Finny was enjoying this. He unbuttoned his seersucker jacket, as though he needed greater body freedom for the discussion. Mrs. Patch-Withers’ glance then happened to fall on his belt. In a tentative voice she said, “Isn’t that the … our …” Her husband looked; I panicked. In his haste that morning Finny had not unexpectedly used a tie for a belt. But this morning the first tie at hand had been the Devon School tie.
This time he wasn’t going to get away with it. I could feel myself becoming unexpectedly excited at that. Mr. Patch-Withers’ face was reaching a brilliant shade, and his wife’s head fell as though before the guillotine. Even Finny seemed to color a little, unless it was the reflection from his pink shirt. But his expression was composed, and he said in his resonant voice, “I wore this, you see, because it goes with the shirt and it all ties in together—I didn’t mean that to be a pun, I don’t think they’re very funny, especially in polite company, do you?—it all ties in together with what we’ve been talking about, this bombing in Central Europe, because when you come right down to it the school is involved in everything that happens in the war, it’s all the same war and the same world, and I think Devon ought to be included. I don’t know whether you think the way I do on that.”
Mr. Patch-Withers’ face had been shifting expressions and changing colors continuously, and now it settled into fixed surprise. “I never heard anything so illogical as that in my life!” He didn’t sound very indignant, though. “That’s probably the strangest tribute this school has had in a hundred and sixty years.” He seemed pleased or amused in some unknown corner of his mind. Phineas was going to get away with even this.

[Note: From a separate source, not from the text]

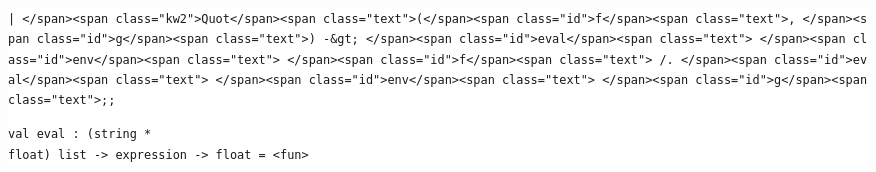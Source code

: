     | </span><span class="kw2">Quot</span><span class="text">(</span><span class="id">f</span><span class="text">, </span><span class="id">g</span><span class="text">) -&gt; </span><span class="id">eval</span><span class="text"> </span><span class="id">env</span><span class="text"> </span><span class="id">f</span><span class="text"> /. </span><span class="id">eval</span><span class="text"> </span><span class="id">env</span><span class="text"> </span><span class="id">g</span><span class="text">;;
</span></code><code class="caml-output ok">val eval : (string * float) list -&gt; expression -&gt; float = &lt;fun&gt;
</code></pre>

His eyes gave their wider, magical gleam and his voice continued on a more compelling level, “Although I have to admit I didn’t think of that when I put it on this morning.” He smiled pleasantly after supplying this interesting additional information. Mr. Patch-Withers settled into a hearty silence at this, and so Finny added, “I’m glad I put on something for a belt! I certainly would hate the embarrassment of having my pants fall down at the Headmaster’s tea. Of course he isn’t here. But it would be just as embarrassing in front of you and Mrs. Patch-Withers,” and he smiled politely down at her.